Bruni presentará su nuevo álbum, Little French Songs, que salió al mercado el pasado abril y se ha convertido en uno de los mayores éxitos de su carrera. La cantante cuenta que para esta ocasión decidió interpretar Mon Raymond, la canción más popular del disco, no solo por su ritmo pegajoso, sino porque está dedicada a su esposo, el controvertido expresidente Nicolas Sarkozy.

Se ve nerviosa. “Me aterran los escenarios. Soy muy tímida, así no parezca. Me da terror que no me salga la voz. A algunos no les pasa eso, pero yo nunca dejo de tener miedo”, responde la exmodelo, ex primera dama de Francia, actriz, cantante y posiblemente una de las mujeres más famosas de Europa. 

Véronique Rampazzo, su agente desde hace más de 20 años y una de sus mejores amigas, entra al camerino y le indica que ya casi es hora. Bruni prende un último cigarrillo, con un poco de remordimiento, y se dirige por un pasillo hasta la puerta que la llevará frente a las cámaras. Camina rápidamente y va rodeada de un ejército de maquilladores, peluqueros y agentes de seguridad. Antes de entrar al set de grabación se encuentra con Frédéric Beigbeder, un popular escritor, quien también es invitado. Bruni le dice algo al oído que hace sonrojar al novelista. 

Una vez empieza el programa, Bruni interpreta la canción con gracia. Luego responde hábilmente a las preguntas de los presentadores del programa, que insisten en cuestionarla sobre el futuro político de su esposo. Ella dice que ya no habla de ese tema, que el poder dejó de interesarle. Que ahora no es más que una cantante y que solo quiere hablar de música. 

La tradición francesa

Antes de su presentación en Le Grand Journal, Bruni recibió a SEMANA por unas horas en su camerino. En medio de la intimidad de los preparativos, la cantante habló sobre su gusto por la canción tradicional francesa y cómo este nuevo disco es un homenaje a sus autores favoritos: “Es un género muy particular, que solo existe en este país. 

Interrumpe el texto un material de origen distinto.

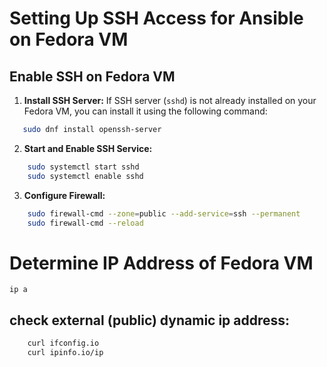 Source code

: # Setting Up SSH Access for Ansible on Fedora VM

## Enable SSH on Fedora VM

1. **Install SSH Server:**
   If SSH server (`sshd`) is not already installed on your Fedora VM, you can install it using the following command:
```bash
   sudo dnf install openssh-server
```

2. **Start and Enable SSH Service:**
```bash
    sudo systemctl start sshd
    sudo systemctl enable sshd
```

3. **Configure Firewall:**
```bash
    sudo firewall-cmd --zone=public --add-service=ssh --permanent
    sudo firewall-cmd --reload
```

# Determine IP Address of Fedora VM
`ip a`

## check external (public) dynamic ip address:
```bash
    curl ifconfig.io
    curl ipinfo.io/ip
```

El francés es una lengua monocorde y poco rítmica, que no es fácil de cantar. También es muy difícil de escribir por sus exigencias gramaticales y sus diferentes tiempos verbales. No permite tampoco letras ingenuas”. Entonces se detiene y canta un poco de I Will Always Love You de Whitney Houston y dice: “Es lindo, funciona bien, pero no dice nada”.

Bruni cuenta que para escribir este nuevo disco, el cuarto en su carrera, se inspiró en grandes intérpretes como Charles Trenet, Edith Piaf, Georges Moustaki, Serge Gainsbourg, Georges Brassens y Jacques Brel, entre otros: “Sentí que me correspondía hacer un disco que reflejara mi cariño por estos gigantes. Desde niña he oído sus canciones y son un referente obligatorio. Me enseñaron a querer la música en un momento muy importante de mi vida. Decidí ponerle un título en inglés al disco, porque me pareció un guiño divertido”. Algunas de las canciones del disco son covers de estos autores clásicos o hacen referencias directas a sus letras. 

Desde que se convirtió en primera dama de Francia, en 2008, Bruni no había hecho una gira. Por eso, dice, está tan ansiosa. “Sin embargo, me siento más profesional, conozco un poco más mi oficio. Estoy mucho más preparada y tengo una lista más amplia de canciones y un repertorio más sólido”, dice. En efecto, desde su lanzamiento, Little French Songs ha tenido muy buenas críticas y ventas. Los especialistas coinciden en que la voz de Bruni es más profunda, que sus letras son más complejas y que la mezcla entre la canción francesa, el jazz y el pop funciona bastante bien. 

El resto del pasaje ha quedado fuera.